The Survey of Consumer Finances, which underlies the NRRI, provides a lot of information about the economic status of women. As expected, married women are better off than single women. Their households have higher earnings, greater financial assets, more home equity, greater assets in a defined-contribution plan, and are more likely to be covered by a defined-benefit plan.

Yes, married households have the advantage of two potential earners and savers, but for each earnings and asset measure, single women have much less than half the resources of married couples. Given the much stronger economic position of married women, one might expect that they are less likely to be at risk in retirement than single women.

It turns out, however, that the NRRI is higher — that is, a greater percentage of households are at risk — for married women than for single women (see figure below). Married women show 46% at risk compared with about 39%, on average, for all single women.

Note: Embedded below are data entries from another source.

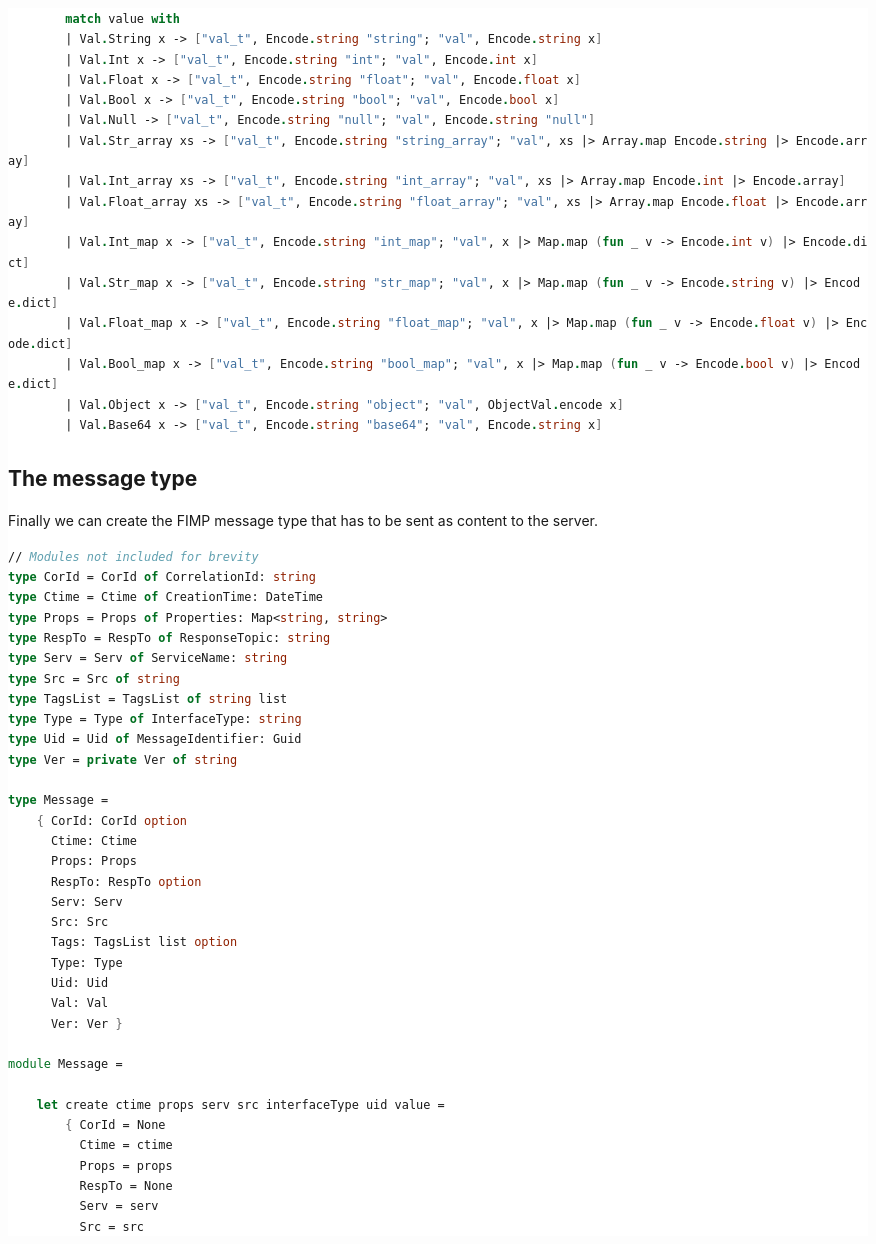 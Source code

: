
 ```fsharp
        match value with
        | Val.String x -> ["val_t", Encode.string "string"; "val", Encode.string x]
        | Val.Int x -> ["val_t", Encode.string "int"; "val", Encode.int x]
        | Val.Float x -> ["val_t", Encode.string "float"; "val", Encode.float x]
        | Val.Bool x -> ["val_t", Encode.string "bool"; "val", Encode.bool x]
        | Val.Null -> ["val_t", Encode.string "null"; "val", Encode.string "null"]
        | Val.Str_array xs -> ["val_t", Encode.string "string_array"; "val", xs |> Array.map Encode.string |> Encode.array]
        | Val.Int_array xs -> ["val_t", Encode.string "int_array"; "val", xs |> Array.map Encode.int |> Encode.array]
        | Val.Float_array xs -> ["val_t", Encode.string "float_array"; "val", xs |> Array.map Encode.float |> Encode.array]
        | Val.Int_map x -> ["val_t", Encode.string "int_map"; "val", x |> Map.map (fun _ v -> Encode.int v) |> Encode.dict]
        | Val.Str_map x -> ["val_t", Encode.string "str_map"; "val", x |> Map.map (fun _ v -> Encode.string v) |> Encode.dict]
        | Val.Float_map x -> ["val_t", Encode.string "float_map"; "val", x |> Map.map (fun _ v -> Encode.float v) |> Encode.dict]
        | Val.Bool_map x -> ["val_t", Encode.string "bool_map"; "val", x |> Map.map (fun _ v -> Encode.bool v) |> Encode.dict]
        | Val.Object x -> ["val_t", Encode.string "object"; "val", ObjectVal.encode x]
        | Val.Base64 x -> ["val_t", Encode.string "base64"; "val", Encode.string x]
```

## The message type

Finally we can create the FIMP message type that has to be sent as content to the server.

```fsharp
// Modules not included for brevity
type CorId = CorId of CorrelationId: string
type Ctime = Ctime of CreationTime: DateTime
type Props = Props of Properties: Map<string, string>
type RespTo = RespTo of ResponseTopic: string
type Serv = Serv of ServiceName: string
type Src = Src of string
type TagsList = TagsList of string list
type Type = Type of InterfaceType: string
type Uid = Uid of MessageIdentifier: Guid
type Ver = private Ver of string

type Message =
    { CorId: CorId option
      Ctime: Ctime
      Props: Props
      RespTo: RespTo option
      Serv: Serv
      Src: Src
      Tags: TagsList list option
      Type: Type
      Uid: Uid
      Val: Val
      Ver: Ver }

module Message =

    let create ctime props serv src interfaceType uid value =
        { CorId = None
          Ctime = ctime
          Props = props
          RespTo = None
          Serv = serv
          Src = src
```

Why such a counter-intuitive finding? The answer hinges on the outcome for two-earner couples, who have a much higher percentage at risk than their one-earner counterparts (see below).

The number of earners in a household affects the outcome in two ways. The first is through the Social Security system. Social Security provides a nonworking spouse a benefit equal to 50% of the worker’s benefit. If the second spouse goes to work, the spousal benefit gradually declines and disappears completely when the second spouse’s worker benefit matches or exceeds the level of the spousal benefit. In addition, Social Security has a progressive benefit formula that provides a higher benefit relative to earnings for lower earners. Given that one-earner couples earn less than two-earner couples, they gain from this progressivity.

The second way in which two-earner couples get in trouble is that they tend to under-save in their retirement plans. The problem arises because in about half of two-earner couples only one of the earners is covered by an employer retirement plan. A recent study showed that the covered workers in this situation do not increase their contributions to compensate for the fact that their spouse is not saving, so that the contribution rate for couples with a single saver was only about half of that for two-earner, two-saver couples.

These findings highlight the need for two-earner couples to save more, and the best way to address this issue would to broaden access to retirement savings plans in the workplace. In addition, plan sponsors could help educate their married workers about the potential need to save for two.